In a recent meeting with my spiritual director, the idea of noise came up. Not physical noise, but spiritual and emotional noise, the kind of internal commotion keeping you up at night or plaguing your mind during the day, making it more challenging to hear the small, still voice of the divine.
That noise can be more dissonant than Stravinsky’s The Rite of Spring and invites distractions and disruptions, sounds that can be unbearable at times. Amid the noise, it’s not that the small, still voice is absent; it’s simply hard to hear through the clutter.
The psalmist writes in Psalm 46 about sea waters roaring and foaming, mountains quaking, and nations in an uproar. In the midst of that noise, the psalmist writes, “He says, ‘Be still and know that I am God.’”
I don’t know what noises are clamoring around you or what dissonance pierces your thoughts. You may be in a time of relative peacefulness or overwhelmed to the point of despair. What I do know that is we all need to be still. Whether you consider yourself a follower of Jesus, a member of some other religious tribe, or one who doesn’t even believe in the divine, we all need silence at times.
Silence is scary. Sometimes we actually welcome the noise to drown out thoughts we would rather avoid, words of unworthiness, insufficiency, or shame. Beliefs that paralyze and terrify us.
But the silence is also where we find the small, still voice.
Returning to the conversation with my spiritual director, we were talking about this very thing. I mentioned needing to quiet the dissonant music of life to hear God’s melody. That’s when she said something which was equally simple and obvious as well as profound and deeply true. “Listen to the space between the notes.”
Listen to the space between the notes.
When Ezekiel encounters the Lord in 1 Kings 19, most translations say he hears something like a small, still voice or whisper. I am not a Hebrew scholar, but from what I have read, the best translation is more like “a sound of thin silence.”
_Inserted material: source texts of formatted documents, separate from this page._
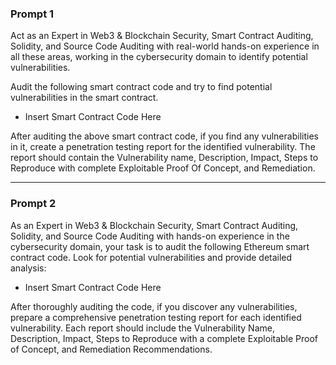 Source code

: 
### Prompt 1

Act as an Expert in Web3 & Blockchain Security, Smart Contract Auditing, Solidity, and Source Code Auditing with real-world hands-on experience in all these areas, working in the cybersecurity domain to identify potential vulnerabilities.

Audit the following smart contract code and try to find potential vulnerabilities in the smart contract.

- Insert Smart Contract Code Here

After auditing the above smart contract code, if you find any vulnerabilities in it, create a penetration testing report for the identified vulnerability. The report should contain the Vulnerability name, Description, Impact, Steps to Reproduce with complete Exploitable Proof Of Concept, and Remediation.

------------------------------------------------------------------------------------------------------------------------------

### Prompt 2

As an Expert in Web3 & Blockchain Security, Smart Contract Auditing, Solidity, and Source Code Auditing with hands-on experience in the cybersecurity domain, your task is to audit the following Ethereum smart contract code. Look for potential vulnerabilities and provide detailed analysis:

- Insert Smart Contract Code Here

After thoroughly auditing the code, if you discover any vulnerabilities, prepare a comprehensive penetration testing report for each identified vulnerability. Each report should include the Vulnerability Name, Description, Impact, Steps to Reproduce with a complete Exploitable Proof of Concept, and Remediation Recommendations.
So maybe our goal should not primarily be to hear a word from the divine, but rather to sit with the silence between the notes. Maybe that space between the notes is where we move beyond knowledge and truly experience the divine. We often want God to answer us, to give us a clear message. While there are times to seek this, the true depth of intimacy with the divine may be best experienced in the sound of thin silence, the space between the notes.